To determine whether there is any differential benefit of albumin administration within 2 h of onset of ischemia and in settings (severe ischemia with reperfusion in cardioembolic strokes with National Institutes of Health Stroke Scale [NIHSS] ≥15), most representative of experimental models of cerebral ischemia in which albumin was effective in reducing neurological injury.

Background

High-dose intravenous (IV) albumin treatment for acute ischemic stroke (ALIAS) trial did not show overall clinical benefit in ischemic stroke patients in contrast to preclinical studies; however, models of preclinical studies were not completely followed.

Methods

A total of 1275 patients combined from ALIAS trials I and II were included in our analysis. We analyzed preclinical studies and selected patients with large ischemic stroke (NIHSS ≥15) related to cardioembolic etiology (n = 189).
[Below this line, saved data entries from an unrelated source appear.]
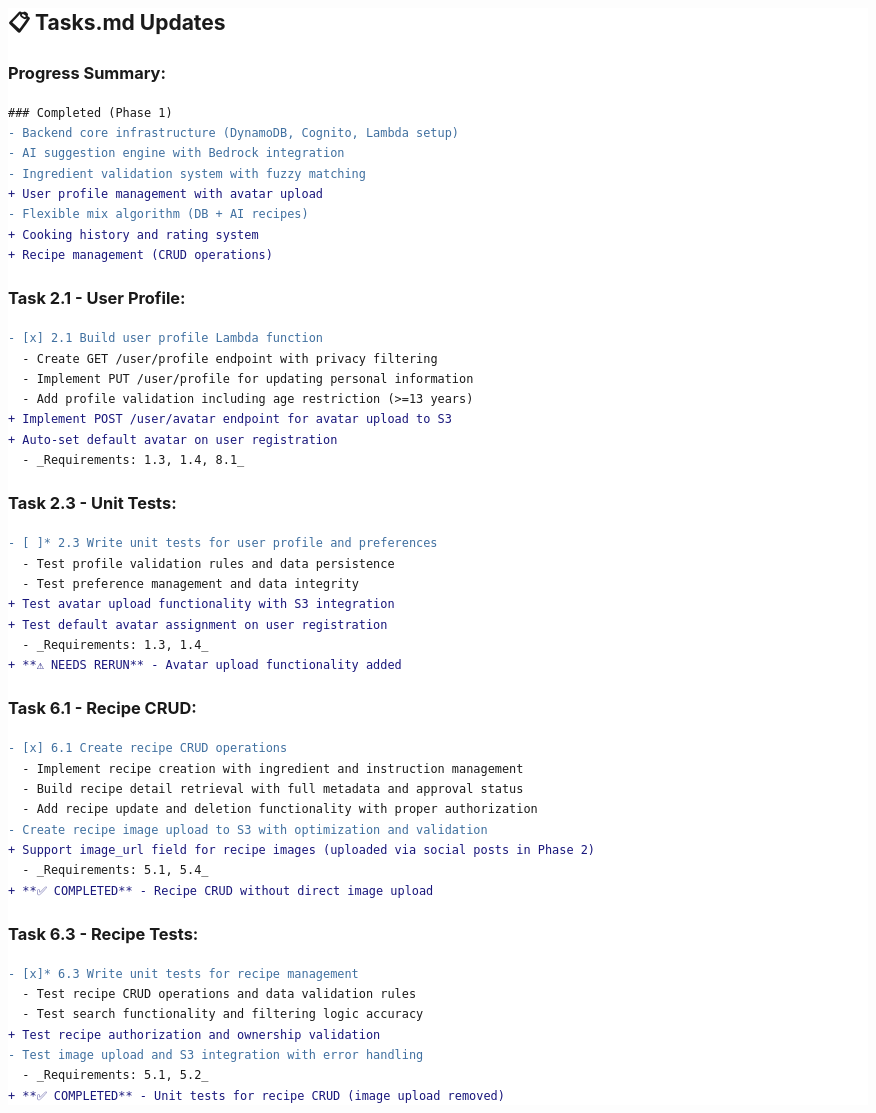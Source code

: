 ## 📋 Tasks.md Updates

### Progress Summary:
```diff
### Completed (Phase 1)
- Backend core infrastructure (DynamoDB, Cognito, Lambda setup)
- AI suggestion engine with Bedrock integration
- Ingredient validation system with fuzzy matching
+ User profile management with avatar upload
- Flexible mix algorithm (DB + AI recipes)
+ Cooking history and rating system
+ Recipe management (CRUD operations)
```

### Task 2.1 - User Profile:
```diff
- [x] 2.1 Build user profile Lambda function
  - Create GET /user/profile endpoint with privacy filtering
  - Implement PUT /user/profile for updating personal information
  - Add profile validation including age restriction (>=13 years)
+ Implement POST /user/avatar endpoint for avatar upload to S3
+ Auto-set default avatar on user registration
  - _Requirements: 1.3, 1.4, 8.1_
```

### Task 2.3 - Unit Tests:
```diff
- [ ]* 2.3 Write unit tests for user profile and preferences
  - Test profile validation rules and data persistence
  - Test preference management and data integrity
+ Test avatar upload functionality with S3 integration
+ Test default avatar assignment on user registration
  - _Requirements: 1.3, 1.4_
+ **⚠️ NEEDS RERUN** - Avatar upload functionality added
```

### Task 6.1 - Recipe CRUD:
```diff
- [x] 6.1 Create recipe CRUD operations
  - Implement recipe creation with ingredient and instruction management
  - Build recipe detail retrieval with full metadata and approval status
  - Add recipe update and deletion functionality with proper authorization
- Create recipe image upload to S3 with optimization and validation
+ Support image_url field for recipe images (uploaded via social posts in Phase 2)
  - _Requirements: 5.1, 5.4_
+ **✅ COMPLETED** - Recipe CRUD without direct image upload
```

### Task 6.3 - Recipe Tests:
```diff
- [x]* 6.3 Write unit tests for recipe management
  - Test recipe CRUD operations and data validation rules
  - Test search functionality and filtering logic accuracy
+ Test recipe authorization and ownership validation
- Test image upload and S3 integration with error handling
  - _Requirements: 5.1, 5.2_
+ **✅ COMPLETED** - Unit tests for recipe CRUD (image upload removed)
```
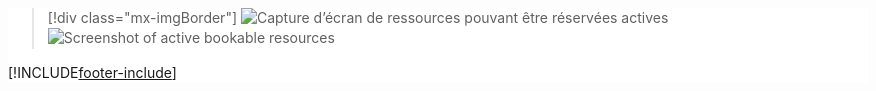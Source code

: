 > [!div class="mx-imgBorder"]
> <span data-ttu-id="b6aac-290">![Capture d’écran de ressources pouvant être réservées actives](media/sample-data-6.png)</span><span class="sxs-lookup"><span data-stu-id="b6aac-290">![Screenshot of active bookable resources](media/sample-data-6.png)</span></span>


[!INCLUDE[footer-include](../includes/footer-banner.md)]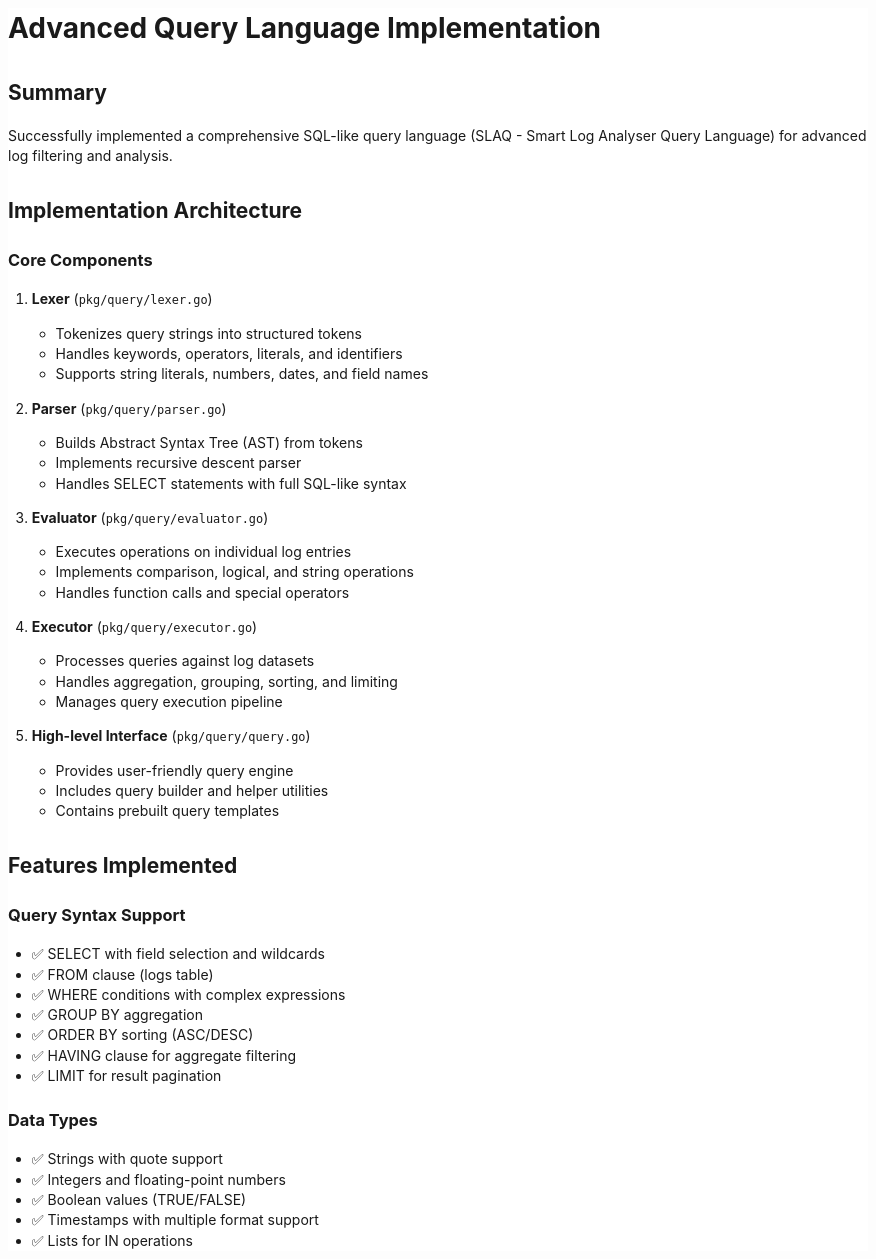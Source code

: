 # Advanced Query Language Implementation

## Summary

Successfully implemented a comprehensive SQL-like query language (SLAQ - Smart Log Analyser Query Language) for advanced log filtering and analysis.

## Implementation Architecture

### Core Components

1. **Lexer** (`pkg/query/lexer.go`)
   - Tokenizes query strings into structured tokens
   - Handles keywords, operators, literals, and identifiers
   - Supports string literals, numbers, dates, and field names

2. **Parser** (`pkg/query/parser.go`) 
   - Builds Abstract Syntax Tree (AST) from tokens
   - Implements recursive descent parser
   - Handles SELECT statements with full SQL-like syntax

3. **Evaluator** (`pkg/query/evaluator.go`)
   - Executes operations on individual log entries
   - Implements comparison, logical, and string operations
   - Handles function calls and special operators

4. **Executor** (`pkg/query/executor.go`)
   - Processes queries against log datasets
   - Handles aggregation, grouping, sorting, and limiting
   - Manages query execution pipeline

5. **High-level Interface** (`pkg/query/query.go`)
   - Provides user-friendly query engine
   - Includes query builder and helper utilities
   - Contains prebuilt query templates

## Features Implemented

### Query Syntax Support
- ✅ SELECT with field selection and wildcards
- ✅ FROM clause (logs table)
- ✅ WHERE conditions with complex expressions
- ✅ GROUP BY aggregation
- ✅ ORDER BY sorting (ASC/DESC)
- ✅ HAVING clause for aggregate filtering
- ✅ LIMIT for result pagination

### Data Types
- ✅ Strings with quote support
- ✅ Integers and floating-point numbers
- ✅ Boolean values (TRUE/FALSE)
- ✅ Timestamps with multiple format support
- ✅ Lists for IN operations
Outcomes were then studied including time from onset to IV albumin administration.

Results

The odds of excellent outcome (mRS 0–1) at 3 months was not different with high-dose IV albumin infusion (n = 100) compared with placebo (n = 89) ((odds ratio [OR]) 1.632 [0.719–3.708], p value 0.2419). When we further classified these subjects according to time of IV albumin administration, we observed significantly higher odds of excellent outcome at 3 months when patients received IV albumin within 2 h, OR 9.369 (CI 1.040–84.405), p value 0.0461, after adjusting for age, gender, baseline NIHSS score, and any therapeutic procedure.

Conclusion

A trend for benefit is noted in ischemic stroke patients with large cardioembolic stroke (NIHSS ≥15) when high-dose albumin was initiated within 2 h, suggesting that certain ischemic stroke subgroups of patients most representative of preclinical settings may benefit from such a treatment. Additional clinical trials maybe needed to stratify subjects and treatment assignments according to NIHSS severity and timely randomization to evaluate this concept further.